Discussion in 'Science and Nature' started by ReadThis, Aug 20, 2010.

  1. I think a lot about sex and how the human mated in caveman times. How did they go about courtship? Did a male just walk up to a female and get busy without any consequences? Or was it a system like gorillas. Did the females mate with the alpha male of the group while the other males watched? In gorilla groups even the beta males can have sex, but the alpha gets the most. Did the women prefer the men with the most stones? What attracted them?
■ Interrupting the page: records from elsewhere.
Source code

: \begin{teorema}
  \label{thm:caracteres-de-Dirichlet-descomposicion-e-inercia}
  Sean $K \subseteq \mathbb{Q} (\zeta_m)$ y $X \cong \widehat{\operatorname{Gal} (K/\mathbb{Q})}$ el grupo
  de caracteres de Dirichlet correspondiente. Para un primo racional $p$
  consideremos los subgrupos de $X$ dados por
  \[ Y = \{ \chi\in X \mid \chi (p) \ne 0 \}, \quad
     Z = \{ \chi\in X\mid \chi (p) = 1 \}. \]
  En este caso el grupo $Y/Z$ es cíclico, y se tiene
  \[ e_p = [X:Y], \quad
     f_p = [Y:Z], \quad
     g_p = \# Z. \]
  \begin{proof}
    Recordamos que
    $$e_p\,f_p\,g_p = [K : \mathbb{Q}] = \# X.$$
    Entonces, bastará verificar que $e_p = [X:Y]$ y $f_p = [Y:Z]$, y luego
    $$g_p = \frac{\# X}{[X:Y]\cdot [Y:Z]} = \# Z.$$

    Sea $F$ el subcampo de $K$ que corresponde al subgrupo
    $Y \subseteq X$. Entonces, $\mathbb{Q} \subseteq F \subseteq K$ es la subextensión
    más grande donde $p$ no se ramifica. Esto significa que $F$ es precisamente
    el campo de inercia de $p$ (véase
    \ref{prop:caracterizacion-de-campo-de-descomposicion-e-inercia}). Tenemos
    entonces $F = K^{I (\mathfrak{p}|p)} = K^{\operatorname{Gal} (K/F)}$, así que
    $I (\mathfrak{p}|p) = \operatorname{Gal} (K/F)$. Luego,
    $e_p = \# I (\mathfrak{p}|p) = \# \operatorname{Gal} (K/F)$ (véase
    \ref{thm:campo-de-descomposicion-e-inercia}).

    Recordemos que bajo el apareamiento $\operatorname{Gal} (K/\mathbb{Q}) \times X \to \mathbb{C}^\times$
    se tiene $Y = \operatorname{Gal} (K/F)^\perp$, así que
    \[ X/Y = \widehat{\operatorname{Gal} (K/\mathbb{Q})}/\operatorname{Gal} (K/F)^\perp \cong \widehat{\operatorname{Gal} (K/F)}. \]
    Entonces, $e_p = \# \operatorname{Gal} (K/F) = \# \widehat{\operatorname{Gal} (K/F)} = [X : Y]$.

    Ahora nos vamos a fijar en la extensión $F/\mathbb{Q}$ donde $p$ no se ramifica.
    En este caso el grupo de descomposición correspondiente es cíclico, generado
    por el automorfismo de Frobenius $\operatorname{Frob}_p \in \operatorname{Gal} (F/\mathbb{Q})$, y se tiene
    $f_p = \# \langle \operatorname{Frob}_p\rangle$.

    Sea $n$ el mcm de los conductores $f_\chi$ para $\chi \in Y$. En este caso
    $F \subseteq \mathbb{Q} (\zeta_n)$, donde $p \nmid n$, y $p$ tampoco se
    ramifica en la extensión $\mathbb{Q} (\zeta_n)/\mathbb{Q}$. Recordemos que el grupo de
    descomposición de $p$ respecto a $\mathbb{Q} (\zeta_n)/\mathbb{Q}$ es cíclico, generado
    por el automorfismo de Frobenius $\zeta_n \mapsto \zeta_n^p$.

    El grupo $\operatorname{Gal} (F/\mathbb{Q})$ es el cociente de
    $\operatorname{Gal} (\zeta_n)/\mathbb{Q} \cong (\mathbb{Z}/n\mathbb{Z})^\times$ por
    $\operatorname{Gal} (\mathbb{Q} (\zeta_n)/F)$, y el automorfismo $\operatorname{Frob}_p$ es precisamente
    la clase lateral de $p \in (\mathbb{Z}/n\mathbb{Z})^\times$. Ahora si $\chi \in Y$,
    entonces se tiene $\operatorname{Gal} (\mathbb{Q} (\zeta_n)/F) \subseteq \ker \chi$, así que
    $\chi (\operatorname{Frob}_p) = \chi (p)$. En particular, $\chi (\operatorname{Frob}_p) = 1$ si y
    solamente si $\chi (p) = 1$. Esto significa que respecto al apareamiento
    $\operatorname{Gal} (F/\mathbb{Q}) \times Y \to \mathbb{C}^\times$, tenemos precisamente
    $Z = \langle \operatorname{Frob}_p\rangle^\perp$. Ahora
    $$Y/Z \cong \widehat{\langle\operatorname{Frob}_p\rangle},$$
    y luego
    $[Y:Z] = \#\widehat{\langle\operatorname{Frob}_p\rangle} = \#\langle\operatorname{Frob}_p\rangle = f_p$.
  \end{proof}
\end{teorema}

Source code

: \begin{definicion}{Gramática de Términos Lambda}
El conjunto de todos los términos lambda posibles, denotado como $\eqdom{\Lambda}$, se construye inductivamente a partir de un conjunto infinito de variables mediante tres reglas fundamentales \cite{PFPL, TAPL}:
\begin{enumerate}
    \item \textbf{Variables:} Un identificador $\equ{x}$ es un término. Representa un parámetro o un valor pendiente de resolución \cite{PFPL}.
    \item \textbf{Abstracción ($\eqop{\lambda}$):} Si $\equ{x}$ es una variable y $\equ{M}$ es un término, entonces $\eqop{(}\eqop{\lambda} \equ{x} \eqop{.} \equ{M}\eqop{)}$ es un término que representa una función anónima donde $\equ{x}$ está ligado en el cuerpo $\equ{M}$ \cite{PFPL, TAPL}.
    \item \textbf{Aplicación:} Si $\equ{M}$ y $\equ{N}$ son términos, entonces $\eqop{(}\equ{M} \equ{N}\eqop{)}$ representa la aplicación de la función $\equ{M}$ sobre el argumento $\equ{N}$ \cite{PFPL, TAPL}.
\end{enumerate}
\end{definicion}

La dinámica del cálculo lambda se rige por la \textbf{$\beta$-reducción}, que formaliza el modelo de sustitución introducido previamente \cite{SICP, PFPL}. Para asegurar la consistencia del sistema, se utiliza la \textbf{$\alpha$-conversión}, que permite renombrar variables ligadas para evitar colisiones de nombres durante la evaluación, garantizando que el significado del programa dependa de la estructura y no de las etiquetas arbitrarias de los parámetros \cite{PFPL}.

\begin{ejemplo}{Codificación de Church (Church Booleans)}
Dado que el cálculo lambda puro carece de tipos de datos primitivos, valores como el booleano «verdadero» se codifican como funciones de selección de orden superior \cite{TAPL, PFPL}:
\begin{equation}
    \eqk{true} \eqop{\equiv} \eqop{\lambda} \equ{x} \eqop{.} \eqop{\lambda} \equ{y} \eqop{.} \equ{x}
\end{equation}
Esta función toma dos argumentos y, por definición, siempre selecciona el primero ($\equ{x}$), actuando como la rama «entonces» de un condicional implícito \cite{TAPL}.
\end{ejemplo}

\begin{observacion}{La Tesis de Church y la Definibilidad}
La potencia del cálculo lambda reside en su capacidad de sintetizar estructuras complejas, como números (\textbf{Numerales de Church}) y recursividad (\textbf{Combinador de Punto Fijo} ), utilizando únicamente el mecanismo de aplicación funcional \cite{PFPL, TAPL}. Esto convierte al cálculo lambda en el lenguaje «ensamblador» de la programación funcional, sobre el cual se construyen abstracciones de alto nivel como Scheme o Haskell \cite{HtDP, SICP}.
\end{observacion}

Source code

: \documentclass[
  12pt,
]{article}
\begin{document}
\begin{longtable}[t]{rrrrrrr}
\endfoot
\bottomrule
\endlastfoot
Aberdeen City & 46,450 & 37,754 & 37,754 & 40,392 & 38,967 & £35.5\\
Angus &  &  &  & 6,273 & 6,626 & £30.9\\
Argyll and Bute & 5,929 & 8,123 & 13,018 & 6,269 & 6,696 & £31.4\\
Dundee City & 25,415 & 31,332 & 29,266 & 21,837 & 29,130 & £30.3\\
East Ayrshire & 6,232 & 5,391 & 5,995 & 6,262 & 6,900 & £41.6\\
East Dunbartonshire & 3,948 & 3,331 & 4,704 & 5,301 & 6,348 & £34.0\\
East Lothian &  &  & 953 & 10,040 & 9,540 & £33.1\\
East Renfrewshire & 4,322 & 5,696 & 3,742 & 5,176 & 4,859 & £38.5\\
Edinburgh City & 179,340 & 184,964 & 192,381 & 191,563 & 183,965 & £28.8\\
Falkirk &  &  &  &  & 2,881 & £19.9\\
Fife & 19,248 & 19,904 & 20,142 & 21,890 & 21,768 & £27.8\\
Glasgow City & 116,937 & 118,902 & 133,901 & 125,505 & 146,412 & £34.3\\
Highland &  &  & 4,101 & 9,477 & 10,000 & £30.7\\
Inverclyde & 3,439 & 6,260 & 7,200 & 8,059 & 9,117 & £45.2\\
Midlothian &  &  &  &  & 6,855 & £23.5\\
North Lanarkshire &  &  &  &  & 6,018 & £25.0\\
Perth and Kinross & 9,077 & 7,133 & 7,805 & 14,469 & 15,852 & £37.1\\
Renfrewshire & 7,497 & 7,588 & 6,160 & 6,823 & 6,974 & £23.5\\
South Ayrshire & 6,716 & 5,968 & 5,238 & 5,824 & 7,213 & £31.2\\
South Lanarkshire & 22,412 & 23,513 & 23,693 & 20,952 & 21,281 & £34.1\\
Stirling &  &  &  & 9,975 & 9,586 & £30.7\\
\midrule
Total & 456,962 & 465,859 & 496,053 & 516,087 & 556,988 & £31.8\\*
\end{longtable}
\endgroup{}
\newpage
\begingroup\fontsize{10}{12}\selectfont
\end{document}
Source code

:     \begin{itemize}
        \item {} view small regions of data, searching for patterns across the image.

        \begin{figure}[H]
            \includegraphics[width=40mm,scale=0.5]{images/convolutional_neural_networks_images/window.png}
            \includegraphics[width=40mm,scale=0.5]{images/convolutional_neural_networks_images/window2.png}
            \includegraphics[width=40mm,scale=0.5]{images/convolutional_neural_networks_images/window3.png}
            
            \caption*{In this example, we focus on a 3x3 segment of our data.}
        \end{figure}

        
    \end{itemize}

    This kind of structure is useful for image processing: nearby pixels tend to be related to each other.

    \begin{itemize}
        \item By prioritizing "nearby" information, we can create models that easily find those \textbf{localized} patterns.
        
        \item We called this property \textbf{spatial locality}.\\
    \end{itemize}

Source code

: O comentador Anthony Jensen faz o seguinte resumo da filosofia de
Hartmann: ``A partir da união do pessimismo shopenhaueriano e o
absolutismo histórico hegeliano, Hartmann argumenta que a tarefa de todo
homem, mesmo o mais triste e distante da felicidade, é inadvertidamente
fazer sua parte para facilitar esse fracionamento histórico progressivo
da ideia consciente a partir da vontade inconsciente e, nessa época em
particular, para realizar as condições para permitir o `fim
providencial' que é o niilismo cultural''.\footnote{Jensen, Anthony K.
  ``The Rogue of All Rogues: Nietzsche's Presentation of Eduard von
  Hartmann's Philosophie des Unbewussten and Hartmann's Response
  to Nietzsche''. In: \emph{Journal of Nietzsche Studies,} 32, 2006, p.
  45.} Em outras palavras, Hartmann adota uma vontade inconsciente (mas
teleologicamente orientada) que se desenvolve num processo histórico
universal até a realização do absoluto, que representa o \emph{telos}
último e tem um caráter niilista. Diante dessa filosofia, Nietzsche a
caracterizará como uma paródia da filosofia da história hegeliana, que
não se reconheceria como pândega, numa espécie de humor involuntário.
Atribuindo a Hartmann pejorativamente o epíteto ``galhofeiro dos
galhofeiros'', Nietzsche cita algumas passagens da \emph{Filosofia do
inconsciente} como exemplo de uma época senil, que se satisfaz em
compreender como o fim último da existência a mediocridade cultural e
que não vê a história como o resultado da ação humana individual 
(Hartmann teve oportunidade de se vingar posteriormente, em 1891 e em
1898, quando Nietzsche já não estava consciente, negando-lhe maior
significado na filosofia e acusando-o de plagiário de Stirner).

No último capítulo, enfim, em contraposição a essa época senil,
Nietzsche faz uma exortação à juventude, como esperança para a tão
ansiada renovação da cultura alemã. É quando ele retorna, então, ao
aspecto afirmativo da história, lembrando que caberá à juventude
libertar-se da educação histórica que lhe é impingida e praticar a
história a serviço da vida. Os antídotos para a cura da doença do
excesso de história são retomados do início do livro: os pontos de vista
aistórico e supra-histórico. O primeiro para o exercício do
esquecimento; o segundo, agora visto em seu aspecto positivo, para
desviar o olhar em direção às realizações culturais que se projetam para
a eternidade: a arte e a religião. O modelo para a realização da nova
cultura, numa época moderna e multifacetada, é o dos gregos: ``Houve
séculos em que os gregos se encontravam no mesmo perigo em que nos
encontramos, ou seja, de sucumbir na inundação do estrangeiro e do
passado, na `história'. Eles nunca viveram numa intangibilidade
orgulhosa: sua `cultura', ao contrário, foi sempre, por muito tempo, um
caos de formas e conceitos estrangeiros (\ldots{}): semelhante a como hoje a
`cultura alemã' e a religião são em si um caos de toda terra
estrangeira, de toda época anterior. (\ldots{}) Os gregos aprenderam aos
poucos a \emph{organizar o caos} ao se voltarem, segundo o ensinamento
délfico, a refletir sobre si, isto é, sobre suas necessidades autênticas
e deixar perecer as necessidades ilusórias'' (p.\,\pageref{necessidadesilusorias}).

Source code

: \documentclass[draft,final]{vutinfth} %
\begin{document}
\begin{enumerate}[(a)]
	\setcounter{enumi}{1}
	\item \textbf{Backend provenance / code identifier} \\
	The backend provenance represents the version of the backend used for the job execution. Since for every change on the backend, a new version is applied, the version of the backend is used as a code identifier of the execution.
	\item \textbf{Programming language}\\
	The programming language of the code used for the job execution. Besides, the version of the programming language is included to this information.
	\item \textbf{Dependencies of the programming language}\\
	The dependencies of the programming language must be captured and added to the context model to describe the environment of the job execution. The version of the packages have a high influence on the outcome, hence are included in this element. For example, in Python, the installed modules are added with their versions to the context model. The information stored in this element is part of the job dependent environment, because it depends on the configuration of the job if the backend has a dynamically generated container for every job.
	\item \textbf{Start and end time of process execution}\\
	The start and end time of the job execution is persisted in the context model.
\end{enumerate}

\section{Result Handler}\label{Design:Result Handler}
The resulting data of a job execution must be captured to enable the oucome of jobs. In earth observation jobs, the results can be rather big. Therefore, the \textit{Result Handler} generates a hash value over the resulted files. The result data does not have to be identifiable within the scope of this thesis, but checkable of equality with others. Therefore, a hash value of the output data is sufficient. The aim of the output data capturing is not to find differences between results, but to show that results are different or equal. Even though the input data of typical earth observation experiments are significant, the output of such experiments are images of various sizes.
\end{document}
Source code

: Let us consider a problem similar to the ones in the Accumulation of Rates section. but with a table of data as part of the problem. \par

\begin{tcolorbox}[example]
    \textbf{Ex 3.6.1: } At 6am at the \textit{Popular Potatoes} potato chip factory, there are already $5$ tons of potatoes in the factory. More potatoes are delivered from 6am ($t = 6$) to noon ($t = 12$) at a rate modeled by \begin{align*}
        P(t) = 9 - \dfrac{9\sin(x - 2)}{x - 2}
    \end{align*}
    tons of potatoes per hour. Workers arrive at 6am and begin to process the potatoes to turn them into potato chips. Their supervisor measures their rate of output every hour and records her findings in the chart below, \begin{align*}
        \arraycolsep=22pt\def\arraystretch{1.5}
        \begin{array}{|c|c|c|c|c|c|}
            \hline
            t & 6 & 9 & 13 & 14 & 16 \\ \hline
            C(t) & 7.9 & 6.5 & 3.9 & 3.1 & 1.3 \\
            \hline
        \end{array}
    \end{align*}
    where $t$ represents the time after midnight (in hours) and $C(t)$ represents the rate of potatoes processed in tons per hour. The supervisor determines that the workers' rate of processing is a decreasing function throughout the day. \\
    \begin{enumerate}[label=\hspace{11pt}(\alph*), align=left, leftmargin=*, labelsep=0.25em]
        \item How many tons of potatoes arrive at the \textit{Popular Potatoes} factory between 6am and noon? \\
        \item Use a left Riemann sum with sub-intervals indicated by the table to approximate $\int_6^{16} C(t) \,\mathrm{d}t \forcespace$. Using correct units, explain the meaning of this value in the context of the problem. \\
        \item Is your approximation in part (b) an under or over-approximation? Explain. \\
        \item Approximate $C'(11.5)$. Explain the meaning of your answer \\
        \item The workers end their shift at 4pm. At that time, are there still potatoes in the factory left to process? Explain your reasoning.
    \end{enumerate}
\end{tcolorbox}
    I often think of humans like animals, and I watch human relationships as if they were subjects. I watch men get territorial when another male gets his women's attention. I notice how men do things that really are just to impress women, yet they justify it otherwise. Are we controlled by our libido and just don't know it?
     
  2. Well knowing humans and our past exploits sexual and any other, I would have to think that most of those unfortunate cave woman were forced and raped to have sex. Cave men were barbaric people ( notice any relations? ) and they were quite stout with an undeveloped language so a couple of grunts and a knock over the head would have probably been enough to get some pootie tang.

    Although not every caveman was like this.

    But eh, look at it this way. If it wasn't for raping and pillaging(sp?) alot of us wouldn't be here:smoke:
     
  3. This is the science and nature forum, theres another section for sex. Get it right.
     
  4. I feel like this post belongs here. It does concern science and nature. Yea go post it in the sex section right underneath which size penis you got and i lost my virginity last night.

    NOT. Get it right fool

    I believe humans just did it like crazy monkeys.
     
  5. I imagine monkeys only have crazy sex when there is monkey wars concerning sex.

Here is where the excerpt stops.